### Try it
Search the data for the string "aumento" and copy each line in which it appears.

[Saved entries]
::::
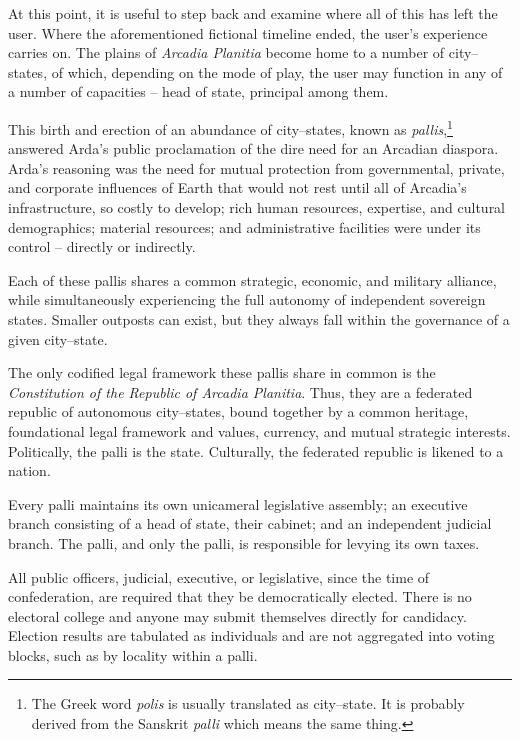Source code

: 

At this point, it is useful to step back and examine where all of this has left the user. Where the aforementioned fictional timeline ended, the user's experience carries on. The plains of {\it Arcadia Planitia} become home to a number of city--states, of which, depending on the mode of play, the user may function in any of a number of capacities -- head of state, principal among them.

This birth and erection of an abundance of city--states, known as {\it pallis},\footnote{The Greek word {\it polis} is usually translated as city--state. It is probably derived from the Sanskrit {\it palli} which means the same thing.} answered Arda's public proclamation of the dire need for an Arcadian diaspora. Arda's reasoning was the need for mutual protection from governmental, private, and corporate influences of Earth that would not rest until all of Arcadia's infrastructure, so costly to develop; rich human resources, expertise, and cultural demographics; material resources; and administrative facilities were under its control -- directly or indirectly.

Each of these pallis shares a common strategic, economic, and military alliance, while simultaneously experiencing the full autonomy of independent sovereign states. Smaller outposts can exist, but they always fall within the governance of a given city--state.

The only codified legal framework these pallis share in common is the {\it Constitution of the Republic of Arcadia Planitia}. Thus, they are a federated republic of autonomous city--states, bound together by a common heritage, foundational legal framework and values, currency, and mutual strategic interests. Politically, the palli is the state. Culturally, the federated republic is likened to a nation.

Every palli maintains its own unicameral legislative assembly; an executive branch consisting of a head of state, their cabinet; and an independent judicial branch. The palli, and only the palli, is responsible for levying its own taxes.

All public officers, judicial, executive, or legislative, since the time of confederation, are required that they be democratically elected. There is no electoral college and anyone may submit themselves directly for candidacy. Election results are tabulated as individuals and are not aggregated into voting blocks, such as by locality within a palli.

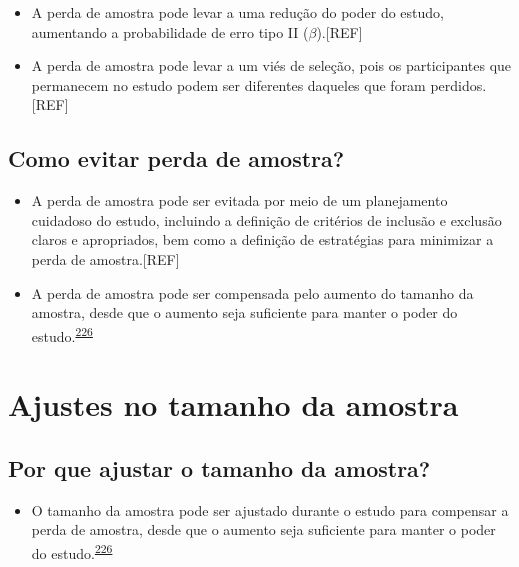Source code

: \documentclass[
  a4paper,
]{book}
\providecommand{\tightlist}{%
  \setlength{\itemsep}{0pt}\setlength{\parskip}{0pt}}
\begin{document}
\begin{itemize}
\item
  A perda de amostra pode levar a uma redução do poder do estudo, aumentando a probabilidade de erro tipo II (\(\beta\)).{[}REF{]}
\item
  A perda de amostra pode levar a um viés de seleção, pois os participantes que permanecem no estudo podem ser diferentes daqueles que foram perdidos.{[}REF{]}
\end{itemize}

\hypertarget{como-evitar-perda-de-amostra}{%
\subsection{Como evitar perda de amostra?}\label{como-evitar-perda-de-amostra}}

\begin{itemize}
\item
  A perda de amostra pode ser evitada por meio de um planejamento cuidadoso do estudo, incluindo a definição de critérios de inclusão e exclusão claros e apropriados, bem como a definição de estratégias para minimizar a perda de amostra.{[}REF{]}
\item
  A perda de amostra pode ser compensada pelo aumento do tamanho da amostra, desde que o aumento seja suficiente para manter o poder do estudo.\textsuperscript{\protect\hyperlink{ref-rodruxedguezdeluxe1guila2014}{226}}
\end{itemize}

\hypertarget{ajustes-no-tamanho-da-amostra}{%
\section{Ajustes no tamanho da amostra}\label{ajustes-no-tamanho-da-amostra}}

\hypertarget{por-que-ajustar-o-tamanho-da-amostra}{%
\subsection{Por que ajustar o tamanho da amostra?}\label{por-que-ajustar-o-tamanho-da-amostra}}

\begin{itemize}
\tightlist
\item
  O tamanho da amostra pode ser ajustado durante o estudo para compensar a perda de amostra, desde que o aumento seja suficiente para manter o poder do estudo.\textsuperscript{\protect\hyperlink{ref-rodruxedguezdeluxe1guila2014}{226}}
\end{itemize}
\end{document}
::::
### Answer box
  A perda de amostra pode ser compensada pelo aumento do tamanho da amostra, desde que o aumento seja suficiente para manter o poder do estudo.\textsuperscript{\protect\hyperlink{ref-rodruxedguezdeluxe1guila2014}{226}}
  O tamanho da amostra pode ser ajustado durante o estudo para compensar a perda de amostra, desde que o aumento seja suficiente para manter o poder do estudo.\textsuperscript{\protect\hyperlink{ref-rodruxedguezdeluxe1guila2014}{226}}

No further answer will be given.